PROVIDED ENTRIES:
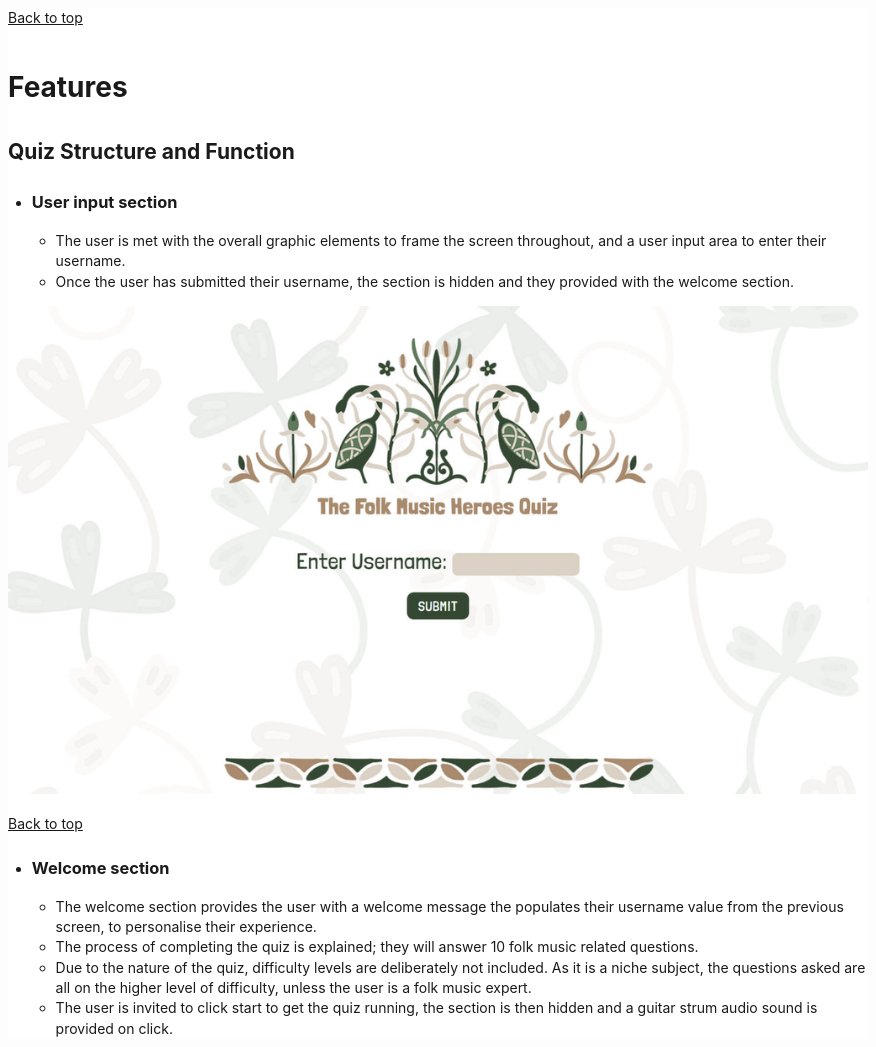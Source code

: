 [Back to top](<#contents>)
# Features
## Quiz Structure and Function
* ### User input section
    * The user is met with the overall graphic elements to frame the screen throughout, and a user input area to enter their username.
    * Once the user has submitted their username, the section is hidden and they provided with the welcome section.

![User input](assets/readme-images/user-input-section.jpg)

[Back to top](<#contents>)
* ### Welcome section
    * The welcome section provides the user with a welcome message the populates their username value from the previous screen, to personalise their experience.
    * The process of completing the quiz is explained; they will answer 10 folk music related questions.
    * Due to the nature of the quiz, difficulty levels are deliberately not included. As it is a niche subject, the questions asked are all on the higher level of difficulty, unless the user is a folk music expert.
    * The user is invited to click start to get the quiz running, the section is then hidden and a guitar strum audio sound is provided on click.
...
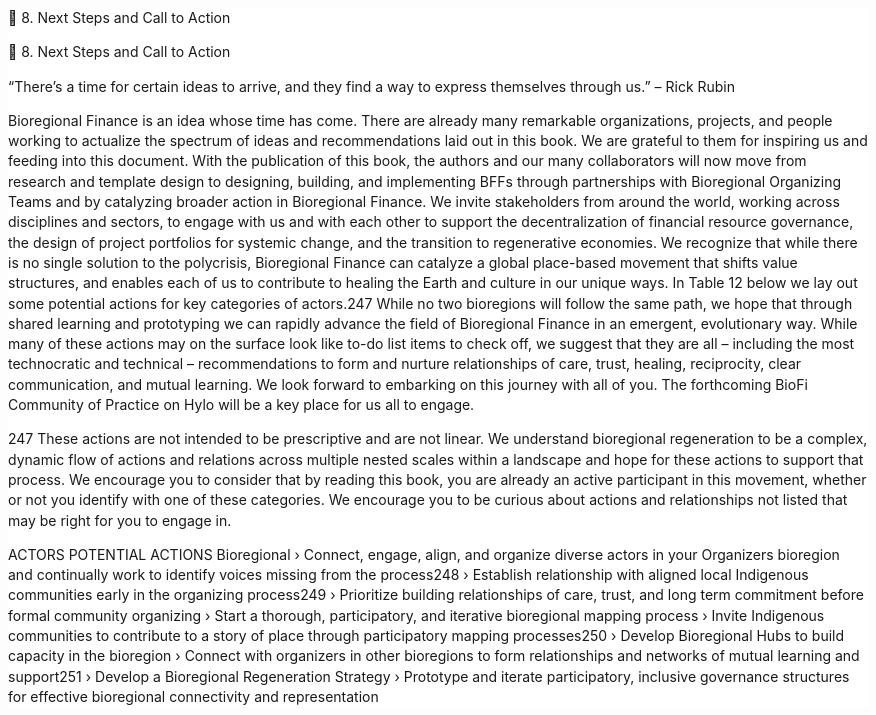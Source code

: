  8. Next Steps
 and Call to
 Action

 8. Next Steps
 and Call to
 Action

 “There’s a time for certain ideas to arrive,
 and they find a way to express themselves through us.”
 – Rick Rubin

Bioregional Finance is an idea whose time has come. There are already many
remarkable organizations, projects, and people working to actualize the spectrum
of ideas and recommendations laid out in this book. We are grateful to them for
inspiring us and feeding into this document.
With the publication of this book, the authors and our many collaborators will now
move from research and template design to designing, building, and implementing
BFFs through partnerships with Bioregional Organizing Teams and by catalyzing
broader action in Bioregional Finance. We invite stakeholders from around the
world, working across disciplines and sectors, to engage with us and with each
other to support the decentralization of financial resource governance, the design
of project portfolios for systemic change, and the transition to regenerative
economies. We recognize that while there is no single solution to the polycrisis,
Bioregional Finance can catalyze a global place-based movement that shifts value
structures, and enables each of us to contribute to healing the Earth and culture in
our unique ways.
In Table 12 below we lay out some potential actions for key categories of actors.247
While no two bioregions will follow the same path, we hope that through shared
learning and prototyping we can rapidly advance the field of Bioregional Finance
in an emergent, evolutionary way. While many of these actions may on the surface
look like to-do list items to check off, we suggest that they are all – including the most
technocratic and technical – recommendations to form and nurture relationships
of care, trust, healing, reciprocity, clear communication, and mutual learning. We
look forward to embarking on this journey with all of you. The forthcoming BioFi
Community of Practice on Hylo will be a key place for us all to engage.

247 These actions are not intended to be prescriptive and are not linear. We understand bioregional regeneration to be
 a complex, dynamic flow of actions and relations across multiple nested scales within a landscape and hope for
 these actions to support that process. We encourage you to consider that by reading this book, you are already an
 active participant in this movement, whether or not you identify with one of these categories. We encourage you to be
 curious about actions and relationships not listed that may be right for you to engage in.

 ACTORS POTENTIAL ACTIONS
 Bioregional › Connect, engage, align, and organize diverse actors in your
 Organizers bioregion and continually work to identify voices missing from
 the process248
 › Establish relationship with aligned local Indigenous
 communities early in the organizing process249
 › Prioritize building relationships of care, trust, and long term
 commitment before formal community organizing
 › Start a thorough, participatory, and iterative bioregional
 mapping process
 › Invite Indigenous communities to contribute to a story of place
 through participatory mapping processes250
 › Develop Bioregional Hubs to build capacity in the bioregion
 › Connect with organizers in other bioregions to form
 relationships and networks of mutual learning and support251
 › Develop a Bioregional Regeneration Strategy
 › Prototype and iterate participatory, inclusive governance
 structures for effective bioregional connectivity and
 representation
--
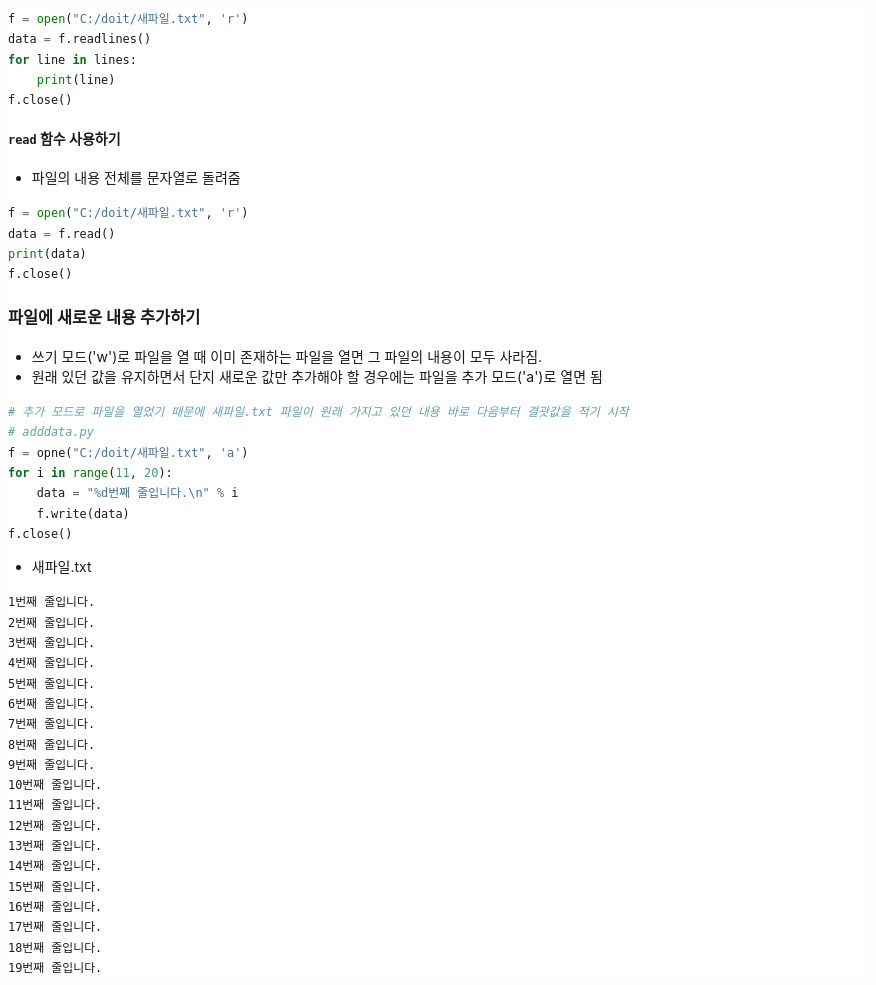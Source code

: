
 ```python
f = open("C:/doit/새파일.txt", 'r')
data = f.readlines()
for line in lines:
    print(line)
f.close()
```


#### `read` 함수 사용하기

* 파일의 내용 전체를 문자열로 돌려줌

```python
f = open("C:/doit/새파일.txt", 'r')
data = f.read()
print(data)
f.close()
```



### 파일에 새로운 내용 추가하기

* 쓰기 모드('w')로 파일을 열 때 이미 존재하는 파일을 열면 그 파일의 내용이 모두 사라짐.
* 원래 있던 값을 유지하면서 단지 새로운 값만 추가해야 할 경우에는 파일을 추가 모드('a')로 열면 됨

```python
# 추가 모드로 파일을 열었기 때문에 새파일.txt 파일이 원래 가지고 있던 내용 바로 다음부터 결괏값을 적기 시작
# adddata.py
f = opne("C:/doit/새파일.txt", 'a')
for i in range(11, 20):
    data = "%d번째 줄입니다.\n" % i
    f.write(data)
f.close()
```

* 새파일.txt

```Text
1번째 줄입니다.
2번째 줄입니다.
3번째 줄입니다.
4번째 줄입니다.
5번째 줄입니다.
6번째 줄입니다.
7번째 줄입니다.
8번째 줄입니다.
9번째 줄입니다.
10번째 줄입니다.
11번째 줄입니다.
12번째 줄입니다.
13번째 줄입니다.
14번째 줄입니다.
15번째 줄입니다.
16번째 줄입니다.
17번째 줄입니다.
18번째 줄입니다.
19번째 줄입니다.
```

ABOUT THIS EXERCISE:
Give back, word for word, only the lines above from the line holding "the welcome section." to the line holding "music related questions.", both included.

SOLUTION:
    * Once the user has submitted their username, the section is hidden and they provided with the welcome section.

![User input](assets/readme-images/user-input-section.jpg)

[Back to top](<#contents>)
* ### Welcome section
    * The welcome section provides the user with a welcome message the populates their username value from the previous screen, to personalise their experience.
    * The process of completing the quiz is explained; they will answer 10 folk music related questions.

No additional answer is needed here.